Why do many researchers choose not to publish code and data alongside their articles?

Question

Why do many researchers choose not to publish code and data alongside their articles?

commented Aug 17, 2015 by Gavin Simpson (820 points)

commented Aug 17, 2015 by Simon W (215 points)

commented Aug 17, 2015 by tomp (250 points)

commented Aug 17, 2015 by Gram (240 points)

commented Aug 17, 2015 by tomp (250 points)

8 Answers

commented Aug 17, 2015 by tomp (250 points)

commented Aug 17, 2015 by Richard Smith-Unna (0 points)

commented Aug 17, 2015 by Neil Chue Hong (185 points)

Gram · Answer 1 · 2015-08-04T18:12:13+0000

I am a big fan of open science here is a list of fears I have seen at my workplace:

Trade Secrets (Someone will put us out of business if they know this)
Hosting Costs (It is cheaper to keep this internal, then pay to have it exposed)
If it works why fix it (Fear of changes is certainly not a new thing)
Licencing Inexperience (It will take a lot of work and possible experience to figure this out)
Too many bosses (The amount of red tape to get this approved is not worth the effort)
Plagiarism (We don't want our work "Stolen" and if we have unwittingly used someone else's work, at least a limited set of eyes will see it so we should be safe.)

Edit: My answer was meant as a point-form summary if you would like I can go into detail on any of the topics listed.

This post has been migrated from the Open Science private beta at StackExchange (A51.SE)

Guido Jorg · Answer 2 · 2015-08-04T19:13:02+0000

Hebb wrote, not all issues are psychological, but most are. I agree with Gram's answer. Simon's answer is true not only for code but for mathematical proofs too. However there is one other major issue and it is psychological I suggest.

Many researchers tenured or not falsely think: open, therefore free, therefore worthless. Too many imagine they lose face in front of colleagues who publish in journals that are not open... (For the apparently valid reason that because if somebody pays to read an article it means they value it more and it has more value...)

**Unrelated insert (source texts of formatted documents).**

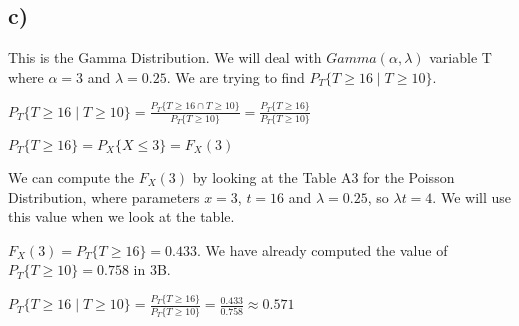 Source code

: \documentclass[12pt]{article}
\begin{document}
\subsection*{c)}
This is the Gamma Distribution. We will deal with $Gamma(\alpha , \lambda)$ variable T where $\alpha = 3$ and $\lambda = 0.25$. We are trying to find $P_T \lbrace T \geq 16 \mid T \geq 10 \rbrace$.\\ \par 
$P_T \lbrace T \geq 16 \mid T \geq 10 \rbrace = \frac{P_T \lbrace T \geq 16 \cap T \geq 10 \rbrace}{P_T \lbrace T \geq 10 \rbrace} = \frac{P_T \lbrace T \geq 16 \rbrace}{P_T \lbrace T \geq 10 \rbrace}$\\ \par 
$P_T\lbrace T \geq 16 \rbrace = P_X \lbrace X \leq 3 \rbrace = F_X(3)$\\ \par 
We can compute the $F_X(3)$ by looking at the Table A3 for the Poisson Distribution, where parameters $x = 3$, $t = 16$ and $\lambda = 0.25$, so $\lambda t = 4$. We will use this value when we look at the table. \\ \par 
$F_X(3) = P_T \lbrace T \geq 16 \rbrace = 0.433$. We have already computed the value of $P_T \lbrace T \geq 10 \rbrace = 0.758$ in 3B.\\ \par 
$P_T \lbrace T \geq 16 \mid T \geq 10 \rbrace = \frac{P_T \lbrace T \geq 16 \rbrace}{P_T \lbrace T \geq 10 \rbrace} = \frac{0.433}{0.758} \approx 0.571$
\end{document}
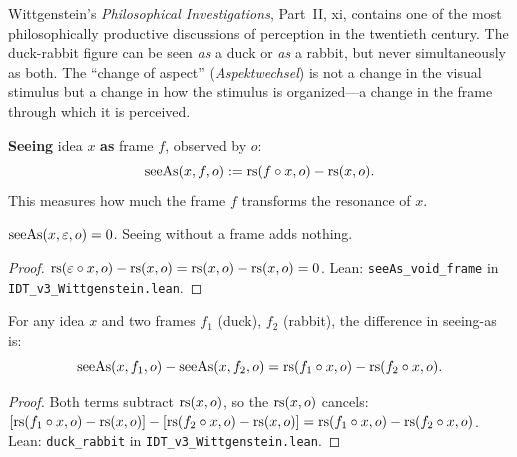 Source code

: Wittgenstein's \textit{Philosophical Investigations}, Part~II, xi, contains
one of the most philosophically productive discussions of perception in the
twentieth century. The duck-rabbit figure can be seen \emph{as} a duck or
\emph{as} a rabbit, but never simultaneously as both. The ``change of aspect''
(\textit{Aspektwechsel}) is not a change in the visual stimulus but a change
in how the stimulus is organized---a change in the frame through which it
is perceived.

\begin{definition}[Seeing-As]
\label{def:seeing-as}
\textbf{Seeing} idea $x$ \textbf{as} frame $f$, observed by $o$:
\[
\mathrm{seeAs}(x, f, o) := \rs(f \compose x, o) - \rs(x, o).
\]
This measures how much the frame $f$ transforms the resonance of $x$.
\end{definition}

\begin{theorem}
\label{thm:void-frame}
$\mathrm{seeAs}(x, \void, o) = 0$. Seeing without a frame adds nothing.
\end{theorem}

\begin{proof}
$\rs(\void \compose x, o) - \rs(x, o) = \rs(x, o) - \rs(x, o) = 0$.
Lean: \texttt{seeAs\_void\_frame} in \texttt{IDT\_v3\_Wittgenstein.lean}.
\end{proof}

\begin{theorem}
\label{thm:duck-rabbit}
For any idea $x$ and two frames $f_1$ (duck), $f_2$ (rabbit), the
difference in seeing-as is:
\[
\mathrm{seeAs}(x, f_1, o) - \mathrm{seeAs}(x, f_2, o)
= \rs(f_1 \compose x, o) - \rs(f_2 \compose x, o).
\]
\end{theorem}

\begin{proof}
Both terms subtract $\rs(x, o)$, so the $\rs(x, o)$ cancels:
$[\rs(f_1 \compose x, o) - \rs(x,o)] - [\rs(f_2 \compose x, o) - \rs(x,o)]
= \rs(f_1 \compose x, o) - \rs(f_2 \compose x, o)$.
Lean: \texttt{duck\_rabbit} in \texttt{IDT\_v3\_Wittgenstein.lean}.
\end{proof}

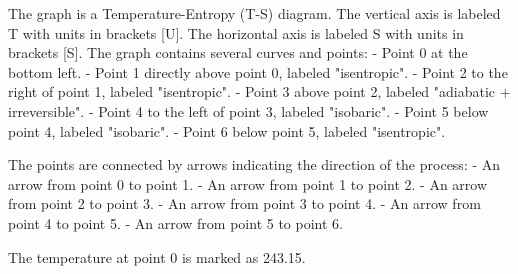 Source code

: The graph is a Temperature-Entropy (T-S) diagram. The vertical axis is labeled T with units in brackets [U]. The horizontal axis is labeled S with units in brackets [S]. The graph contains several curves and points:
- Point 0 at the bottom left.
- Point 1 directly above point 0, labeled "isentropic".
- Point 2 to the right of point 1, labeled "isentropic".
- Point 3 above point 2, labeled "adiabatic + irreversible".
- Point 4 to the left of point 3, labeled "isobaric".
- Point 5 below point 4, labeled "isobaric".
- Point 6 below point 5, labeled "isentropic".

The points are connected by arrows indicating the direction of the process:
- An arrow from point 0 to point 1.
- An arrow from point 1 to point 2.
- An arrow from point 2 to point 3.
- An arrow from point 3 to point 4.
- An arrow from point 4 to point 5.
- An arrow from point 5 to point 6.

The temperature at point 0 is marked as 243.15. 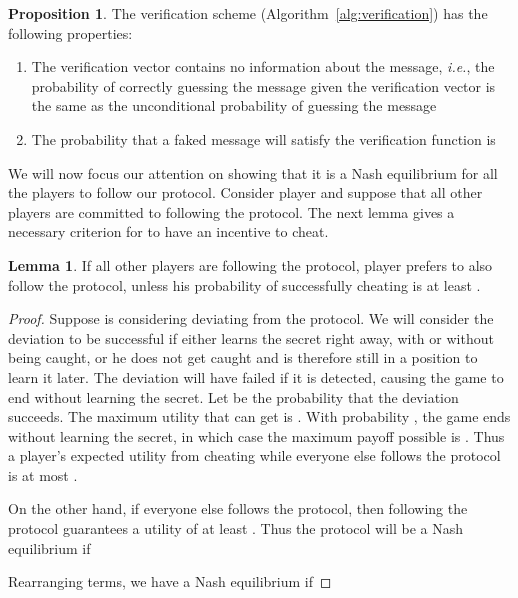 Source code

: \documentclass[12pt]{article}
\theoremstyle{definition}
\newtheorem{lemma}[theorem]{Lemma}
\newtheorem{proposition}[theorem]{Proposition}
\newcommand{\ie}{\emph{i.e.}}
\begin{document}
\begin{proposition}\label{prop:hash}
The verification scheme (Algorithm~\ref{alg:verification}) has the following 
properties:
\begin{enumerate}
\item The verification vector contains no information about the message, \ie, 
the probability of correctly guessing the message given the verification 
vector is the same as the unconditional probability of guessing the message
\item The probability that a faked message will satisfy the verification 
function is 
\end{enumerate}
\end{proposition}









We will now focus our attention on showing that it is a Nash 
equilibrium for all the players to follow our protocol.   
Consider player  and suppose that all other players are committed 
to following the protocol. The next lemma gives a necessary criterion 
for  to have an incentive to cheat.

\begin{lemma}\label{lem:threshold}
If all other players are following the protocol, player  prefers 
to also follow the protocol, unless his probability of successfully 
cheating is at least .
\end{lemma}
\begin{proof}
Suppose  is considering deviating from the protocol. We will consider the 
deviation to be successful if either  learns the secret right away, with 
or without being caught, or he does not get caught
and is therefore still in a position to learn it later. The deviation will 
have failed if it is detected, causing the game to end without  learning 
the secret.
Let  be the probability that the deviation succeeds.
The maximum utility that  can get is . With probability , 
the game ends without  learning the secret,
in which case the maximum payoff possible is . Thus a player's 
expected utility from cheating while everyone else follows the 
protocol is at most .

On the other hand, if everyone else follows the protocol, then following 
the protocol guarantees a utility of at least . 
Thus the protocol will be a Nash equilibrium if 

Rearranging terms, we have a Nash equilibrium if 

\end{proof}
\end{document}
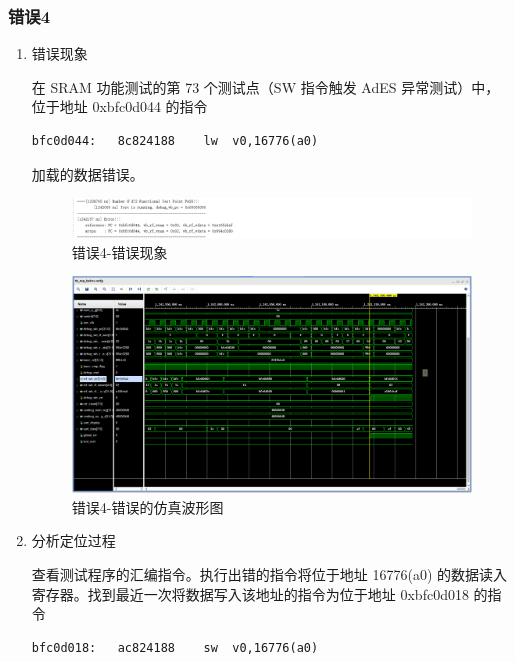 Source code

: \subsubsection{错误4}

\begin{enumerate}[(1)]
    \item 错误现象

在 SRAM 功能测试的第 73 个测试点（SW 指令触发 AdES 异常测试）中，位于地址 0xbfc0d044 的指令

\begin{lstlisting}
bfc0d044:	8c824188 	lw	v0,16776(a0)
\end{lstlisting}

加载的数据错误。

\begin{figure}[H]
    \centering
    \includegraphics[width=\textwidth]{image/错误4-错误现象1.png}
    \caption{错误4-错误现象}
    \label{fig:错误4-错误现象1}
\end{figure}

\begin{figure}[H]
    \centering
    \includegraphics[width=\textwidth]{image/错误4-错误现象2.png}
    \caption{错误4-错误的仿真波形图}
    \label{fig:错误4-错误现象2}
\end{figure}

    \item 分析定位过程

查看测试程序的汇编指令。执行出错的指令将位于地址 16776(a0) 的数据读入寄存器。找到最近一次将数据写入该地址的指令为位于地址 0xbfc0d018 的指令

\begin{lstlisting}
bfc0d018:	ac824188 	sw	v0,16776(a0)
\end{lstlisting}


\end{enumerate}
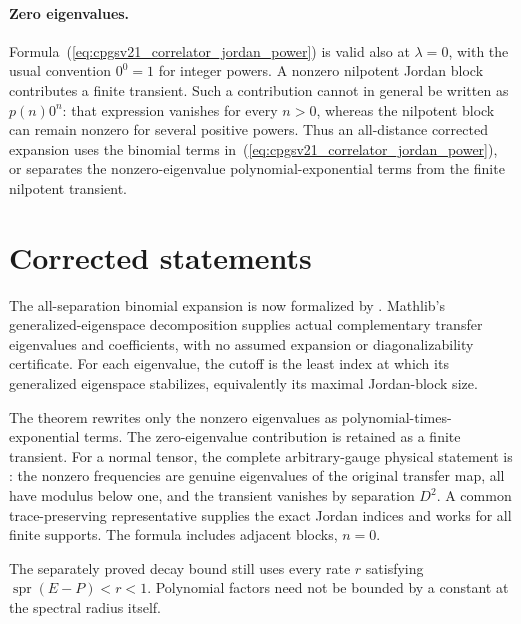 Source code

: \documentclass{article}
\begin{document}
\paragraph{Zero eigenvalues.}
Formula~(\ref{eq:cpgsv21_correlator_jordan_power}) is valid also at
$\lambda=0$, with the usual convention $0^0=1$ for integer powers.
A nonzero nilpotent Jordan block contributes a finite transient. Such a
contribution cannot in general be written as $p(n)0^n$: that expression
vanishes for every $n>0$, whereas the nilpotent block can remain nonzero
for several positive powers. Thus an all-distance corrected expansion
uses the binomial terms in~(\ref{eq:cpgsv21_correlator_jordan_power}), or
separates the nonzero-eigenvalue polynomial-exponential terms from the
finite nilpotent transient.

\section{Corrected statements}

The all-separation binomial expansion is now formalized by
.
Mathlib's generalized-eigenspace decomposition supplies actual complementary
transfer eigenvalues and coefficients, with no assumed expansion or
diagonalizability certificate. For each eigenvalue, the cutoff is the least
index at which its generalized eigenspace stabilizes, equivalently its
maximal Jordan-block size.

The theorem
rewrites only the nonzero eigenvalues as polynomial-times-exponential terms.
The zero-eigenvalue contribution is retained as a finite transient.
For a normal tensor, the complete arbitrary-gauge physical statement is
:
the nonzero frequencies are genuine eigenvalues of the original transfer
map, all have modulus below one, and the transient vanishes by separation
$D^2$. A common trace-preserving representative supplies the exact Jordan
indices and works for all finite supports. The formula includes adjacent
blocks, $n=0$.

The separately proved decay bound still uses every rate $r$ satisfying
$\operatorname{spr}(E-P)<r<1$. Polynomial factors need not be bounded by a
constant at the spectral radius itself.
\end{document}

This argument isn't applicable here. Most paywalled journals are read because a university subscribes to them. The target readers don't usually pay for them. Furthermore in science value is not judged by willingness to pay anyway.

Indeed, tenured colleagues really have no reason to prefer publications with more prestige. Some would even reply they don't know what that even means. For at that point, articles are looked up and read, as they become aware of their possible utility, not journals.

So the reason is often irrational one can suggest. PNAS for instance becomes free after a year but that does not mean its somehow less important or valuable.

(For illustration, my university library subscribes to virtually all journals in any field. But that means they spent the money, not any scientific peers of the authors publishing there. The administrators who allocated the funds don't read the journal, although they did a great favor for us researchers. At another university, this one in Europe, there were very few journals accessible so people cited mostly books or cited a paper citing another paper if they couldn't find the other online for ...)

This also answers this question: Why do tenured professors still publish in pay-walled venues?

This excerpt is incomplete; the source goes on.